Extracted records |
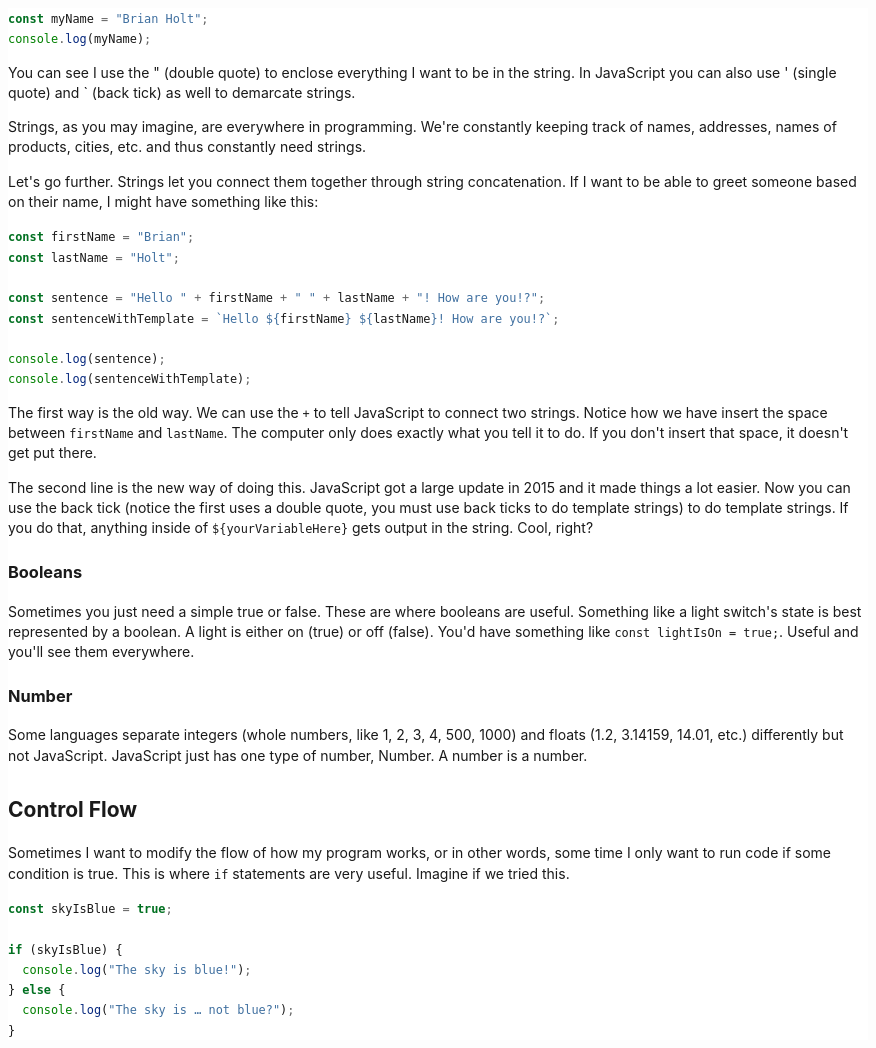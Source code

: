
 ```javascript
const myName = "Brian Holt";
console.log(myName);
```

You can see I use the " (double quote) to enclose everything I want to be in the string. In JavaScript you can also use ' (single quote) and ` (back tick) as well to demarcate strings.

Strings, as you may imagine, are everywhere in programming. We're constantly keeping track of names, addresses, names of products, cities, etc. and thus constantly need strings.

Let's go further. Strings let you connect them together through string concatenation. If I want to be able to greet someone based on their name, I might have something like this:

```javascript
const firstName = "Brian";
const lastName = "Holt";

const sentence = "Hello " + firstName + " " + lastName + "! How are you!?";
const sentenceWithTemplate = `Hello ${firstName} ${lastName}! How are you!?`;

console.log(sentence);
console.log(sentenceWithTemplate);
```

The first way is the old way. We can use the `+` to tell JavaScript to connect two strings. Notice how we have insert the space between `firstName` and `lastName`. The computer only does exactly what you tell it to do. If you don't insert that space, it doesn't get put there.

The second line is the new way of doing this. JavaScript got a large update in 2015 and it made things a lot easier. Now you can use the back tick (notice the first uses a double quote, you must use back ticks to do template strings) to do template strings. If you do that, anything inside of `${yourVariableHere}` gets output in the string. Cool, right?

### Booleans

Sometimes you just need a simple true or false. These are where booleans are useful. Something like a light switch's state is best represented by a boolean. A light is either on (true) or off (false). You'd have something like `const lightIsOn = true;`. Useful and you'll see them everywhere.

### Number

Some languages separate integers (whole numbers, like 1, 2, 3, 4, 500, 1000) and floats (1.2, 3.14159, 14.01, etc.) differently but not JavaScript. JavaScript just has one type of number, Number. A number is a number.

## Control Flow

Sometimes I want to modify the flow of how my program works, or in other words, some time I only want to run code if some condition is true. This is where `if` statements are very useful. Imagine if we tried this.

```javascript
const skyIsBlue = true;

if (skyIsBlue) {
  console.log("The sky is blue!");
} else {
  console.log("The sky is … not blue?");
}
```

TASK REQUIREMENTS | Except for pictures, copy the records above exactly.

YOUR SOLUTION |
Source code

:
 ```javascript
const myName = "Brian Holt";
console.log(myName);
```

You can see I use the " (double quote) to enclose everything I want to be in the string. In JavaScript you can also use ' (single quote) and ` (back tick) as well to demarcate strings.

Strings, as you may imagine, are everywhere in programming. We're constantly keeping track of names, addresses, names of products, cities, etc. and thus constantly need strings.

Let's go further. Strings let you connect them together through string concatenation. If I want to be able to greet someone based on their name, I might have something like this:

```javascript
const firstName = "Brian";
const lastName = "Holt";

const sentence = "Hello " + firstName + " " + lastName + "! How are you!?";
const sentenceWithTemplate = `Hello ${firstName} ${lastName}! How are you!?`;

console.log(sentence);
console.log(sentenceWithTemplate);
```

The first way is the old way. We can use the `+` to tell JavaScript to connect two strings. Notice how we have insert the space between `firstName` and `lastName`. The computer only does exactly what you tell it to do. If you don't insert that space, it doesn't get put there.

The second line is the new way of doing this. JavaScript got a large update in 2015 and it made things a lot easier. Now you can use the back tick (notice the first uses a double quote, you must use back ticks to do template strings) to do template strings. If you do that, anything inside of `${yourVariableHere}` gets output in the string. Cool, right?

### Booleans

Sometimes you just need a simple true or false. These are where booleans are useful. Something like a light switch's state is best represented by a boolean. A light is either on (true) or off (false). You'd have something like `const lightIsOn = true;`. Useful and you'll see them everywhere.

### Number

Some languages separate integers (whole numbers, like 1, 2, 3, 4, 500, 1000) and floats (1.2, 3.14159, 14.01, etc.) differently but not JavaScript. JavaScript just has one type of number, Number. A number is a number.

## Control Flow

Sometimes I want to modify the flow of how my program works, or in other words, some time I only want to run code if some condition is true. This is where `if` statements are very useful. Imagine if we tried this.

```javascript
const skyIsBlue = true;

if (skyIsBlue) {
  console.log("The sky is blue!");
} else {
  console.log("The sky is … not blue?");
}
```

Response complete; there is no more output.